2008-09-03 23:26:10

by David Miller

[permalink] [raw]
Subject: Re: [GIT]: Networking

From: Linus Torvalds <[email protected]>
Date: Wed, 3 Sep 2008 16:24:16 -0700 (PDT)

> On Wed, 3 Sep 2008, Linus Torvalds wrote:
> >
> > What's so hard to understand about this?
>
> Here's a simple rule of thumb:
> - if it's not on the regression list
> - if it's not a reported security hole
> - if it's not on the reported oopses list
> then why are people sending it to me?
>
> IOW, if it's just another random improvement, and you send it to me
> outside of the merge window, then what is the point of the merge window?

This is exactly what I've been trying to tell the Intel wireless folks
but they refuse to listen.

I just won't take their stuff until they get their act in gear.

No problem.


2008-09-04 02:33:14

by Tomas Winkler

[permalink] [raw]
Subject: Re: [GIT]: Networking

On Thu, Sep 4, 2008 at 3:18 AM, Linus Torvalds
<[email protected]> wrote:
>
>
> On Wed, 3 Sep 2008, Luis R. Rodriguez wrote:
>>
>> What I think really happens here IMHO is communication needs to be
>> enhanced.
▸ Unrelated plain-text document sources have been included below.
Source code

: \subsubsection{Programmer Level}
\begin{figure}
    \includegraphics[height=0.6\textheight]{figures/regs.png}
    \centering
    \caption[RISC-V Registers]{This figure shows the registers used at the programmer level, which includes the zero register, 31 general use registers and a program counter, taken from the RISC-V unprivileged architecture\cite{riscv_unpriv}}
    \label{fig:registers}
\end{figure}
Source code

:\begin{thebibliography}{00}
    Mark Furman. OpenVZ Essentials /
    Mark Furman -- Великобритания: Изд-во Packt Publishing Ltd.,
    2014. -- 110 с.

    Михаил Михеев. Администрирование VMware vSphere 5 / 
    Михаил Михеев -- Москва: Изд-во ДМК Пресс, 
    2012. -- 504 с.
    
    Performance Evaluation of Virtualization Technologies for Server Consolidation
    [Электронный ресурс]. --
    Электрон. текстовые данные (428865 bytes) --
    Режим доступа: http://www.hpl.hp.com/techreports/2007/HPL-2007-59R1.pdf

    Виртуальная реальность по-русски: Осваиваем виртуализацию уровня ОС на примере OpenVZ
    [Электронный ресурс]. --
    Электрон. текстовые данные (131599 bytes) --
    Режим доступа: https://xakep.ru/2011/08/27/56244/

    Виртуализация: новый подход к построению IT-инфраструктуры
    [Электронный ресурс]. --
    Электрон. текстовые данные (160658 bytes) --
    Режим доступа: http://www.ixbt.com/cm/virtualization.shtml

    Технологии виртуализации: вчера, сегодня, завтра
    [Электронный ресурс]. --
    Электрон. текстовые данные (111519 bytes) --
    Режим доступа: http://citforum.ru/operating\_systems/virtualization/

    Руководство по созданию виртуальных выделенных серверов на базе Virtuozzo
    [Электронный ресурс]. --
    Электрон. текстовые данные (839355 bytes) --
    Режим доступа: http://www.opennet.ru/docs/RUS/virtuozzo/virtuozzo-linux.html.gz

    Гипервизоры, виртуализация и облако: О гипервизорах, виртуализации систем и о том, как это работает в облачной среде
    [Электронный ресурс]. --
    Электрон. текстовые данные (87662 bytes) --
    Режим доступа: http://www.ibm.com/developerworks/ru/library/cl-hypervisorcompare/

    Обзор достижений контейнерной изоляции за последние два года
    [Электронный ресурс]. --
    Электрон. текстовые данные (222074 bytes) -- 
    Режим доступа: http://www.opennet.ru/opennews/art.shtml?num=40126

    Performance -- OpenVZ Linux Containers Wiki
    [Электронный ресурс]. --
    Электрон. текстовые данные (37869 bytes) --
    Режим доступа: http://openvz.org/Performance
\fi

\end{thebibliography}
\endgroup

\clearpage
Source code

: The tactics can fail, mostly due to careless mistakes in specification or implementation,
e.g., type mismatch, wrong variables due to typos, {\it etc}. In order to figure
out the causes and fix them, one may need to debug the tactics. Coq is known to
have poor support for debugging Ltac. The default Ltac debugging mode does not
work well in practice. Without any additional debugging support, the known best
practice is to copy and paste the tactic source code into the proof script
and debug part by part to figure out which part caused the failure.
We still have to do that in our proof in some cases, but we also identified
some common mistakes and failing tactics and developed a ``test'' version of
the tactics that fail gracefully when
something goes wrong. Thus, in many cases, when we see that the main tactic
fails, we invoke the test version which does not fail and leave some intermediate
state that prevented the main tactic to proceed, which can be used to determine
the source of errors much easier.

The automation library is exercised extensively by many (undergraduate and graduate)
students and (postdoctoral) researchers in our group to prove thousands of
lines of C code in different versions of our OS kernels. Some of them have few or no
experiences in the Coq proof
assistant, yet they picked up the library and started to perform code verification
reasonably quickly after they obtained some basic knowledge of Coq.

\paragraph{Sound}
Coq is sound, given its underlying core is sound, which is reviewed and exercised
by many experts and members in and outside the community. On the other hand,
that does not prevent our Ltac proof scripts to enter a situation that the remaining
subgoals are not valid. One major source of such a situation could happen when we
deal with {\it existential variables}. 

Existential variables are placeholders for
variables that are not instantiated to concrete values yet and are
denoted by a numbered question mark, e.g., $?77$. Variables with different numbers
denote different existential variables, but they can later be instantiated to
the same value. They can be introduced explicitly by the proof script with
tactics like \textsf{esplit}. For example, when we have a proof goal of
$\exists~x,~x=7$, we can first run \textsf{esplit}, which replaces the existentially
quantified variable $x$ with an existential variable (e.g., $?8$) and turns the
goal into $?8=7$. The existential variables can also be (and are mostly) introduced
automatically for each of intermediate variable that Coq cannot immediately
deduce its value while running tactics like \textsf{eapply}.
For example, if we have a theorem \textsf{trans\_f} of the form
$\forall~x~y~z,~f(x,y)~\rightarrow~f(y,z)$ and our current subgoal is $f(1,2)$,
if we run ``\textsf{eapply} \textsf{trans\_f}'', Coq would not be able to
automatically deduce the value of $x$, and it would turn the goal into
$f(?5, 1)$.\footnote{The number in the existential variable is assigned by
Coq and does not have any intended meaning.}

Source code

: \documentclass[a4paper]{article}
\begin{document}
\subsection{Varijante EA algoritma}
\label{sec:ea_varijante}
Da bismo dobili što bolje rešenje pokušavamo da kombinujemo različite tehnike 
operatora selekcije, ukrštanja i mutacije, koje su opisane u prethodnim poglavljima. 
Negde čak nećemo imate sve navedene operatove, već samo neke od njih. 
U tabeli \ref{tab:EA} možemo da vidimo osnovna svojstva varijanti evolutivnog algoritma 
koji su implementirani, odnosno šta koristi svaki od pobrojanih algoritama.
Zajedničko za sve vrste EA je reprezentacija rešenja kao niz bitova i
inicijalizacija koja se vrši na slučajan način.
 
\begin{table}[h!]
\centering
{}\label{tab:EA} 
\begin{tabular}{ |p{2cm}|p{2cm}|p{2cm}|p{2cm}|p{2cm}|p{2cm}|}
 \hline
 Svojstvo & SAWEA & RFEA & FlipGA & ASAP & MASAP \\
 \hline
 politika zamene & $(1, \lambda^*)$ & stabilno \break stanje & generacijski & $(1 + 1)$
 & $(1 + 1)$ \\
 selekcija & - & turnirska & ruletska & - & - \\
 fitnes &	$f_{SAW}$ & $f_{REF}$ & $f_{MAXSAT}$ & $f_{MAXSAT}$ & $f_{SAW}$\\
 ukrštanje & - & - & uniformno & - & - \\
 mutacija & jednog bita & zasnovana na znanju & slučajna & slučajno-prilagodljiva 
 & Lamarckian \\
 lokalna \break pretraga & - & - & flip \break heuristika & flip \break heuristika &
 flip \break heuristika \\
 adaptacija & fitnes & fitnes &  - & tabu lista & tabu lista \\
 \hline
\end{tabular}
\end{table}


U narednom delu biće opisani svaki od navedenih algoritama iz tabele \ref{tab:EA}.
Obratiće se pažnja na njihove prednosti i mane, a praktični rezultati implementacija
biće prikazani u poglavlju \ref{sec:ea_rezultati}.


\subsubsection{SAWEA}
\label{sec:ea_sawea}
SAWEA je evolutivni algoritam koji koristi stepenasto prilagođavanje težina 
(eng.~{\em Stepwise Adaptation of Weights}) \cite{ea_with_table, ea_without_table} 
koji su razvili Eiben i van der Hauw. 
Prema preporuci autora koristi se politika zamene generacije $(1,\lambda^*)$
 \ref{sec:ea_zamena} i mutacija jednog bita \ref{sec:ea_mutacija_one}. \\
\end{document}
I only recently noticed that "regression only" policy for
>> 2.6.27 for example. I think some of us were rather surprised by it too.
>
> It's really not a "2.6.27" policy, it's always been a "merge window" vs
> "-rc" policy. It's just that I've started making more noise about it,
> since many people don't seem to see what the point of the merge window is.
>
> And no, the problem isn't new either. But it does seem to have been
> getting somewhat worse lately. Possibly simply because we have more code
> (ie releases have grown, which has made the problem more visible, even if
> it hasn't necessarily changed in any other way).
>
>> Before snapping at people for not following "orders" we need a clear
>> guideline for what should or not be sent.
>
> The basic rule really should be:
>
> - *any* new development should target the merge window.
>
> I think some of the driver people in particular have been mislead by
> the fact that we have actually accepted new drivers even after the
> merge window ("they can't regress"), and that in turn has probably
> de-sensitized people a bit to the whole merge window.
>
> Similarly, drivers (and other wholly self-contained modules like
> filesystems etc) that didn't exist before - even if they were then
> merged _during_ the merge window - have also been getting leeway in the
> -rc code, since again they cannot regress.
>
> And it really does appear like a lot of driver people just get very comfy
> and used to that _first_ release, when we allow almost anything. And then
> they just continue with it.
>
>> To avoid it I do think another exception needs to be made for patches:
>>
>> * Small fixes which make something that was not working, which was
>> supposed to work work
>
> Not really.
>
> The thing is, if it's a driver that has been around for more than a single
> release, then those "small fixes" really can't be worth all that much. And
> yes, they may be small, and yes, they may be "obvious", but the fact is,
> they definitely can regress.
>
> Sure, if some driver really haven't been around for very long, I can see
> your point. Not very many people have used it, and I can well imagine that
> there are lots of those "small fixes" that really do matter.
>
> but if the driver has been in active use for a few kernel versions, there
> really is almost no excuse to say "this fix is so important that it needs
> to go in even though it's not a regression/security/oops fix".
>
> So I would agree that the very first release a new driver (or filesystem)
> is in is special. Almost anything goes during the -rc releases leading up
> to that. And yes, I can well imagine that during the -rc for the second
> release it perhaps makes sense to be a _bit_ more relaxed, simply because
> it's young and as more people use it, silly (but serious) issues can just
> become more obvious.
>
> But in the long run? No. Drivers are not different from any other code,
> and the -rc rules should be "regressions only".
>
> In fact, in many ways we should be even _more_ careful with drivers than
> with most other things, because driver changes are seldom "obvious". Even
> really trivial stuff can interact with hardware in odd ways, in ways that
> is seldom true of normal code that you can think about and analyze (since
> we assume that the CPU itself doesn't have subtle timing etc bugs, of
> course).
>

I think we understand this points. I have nothing just agree.
I would just give few facts in that context from iwlwifi perspective
and maybe explain what is happening here.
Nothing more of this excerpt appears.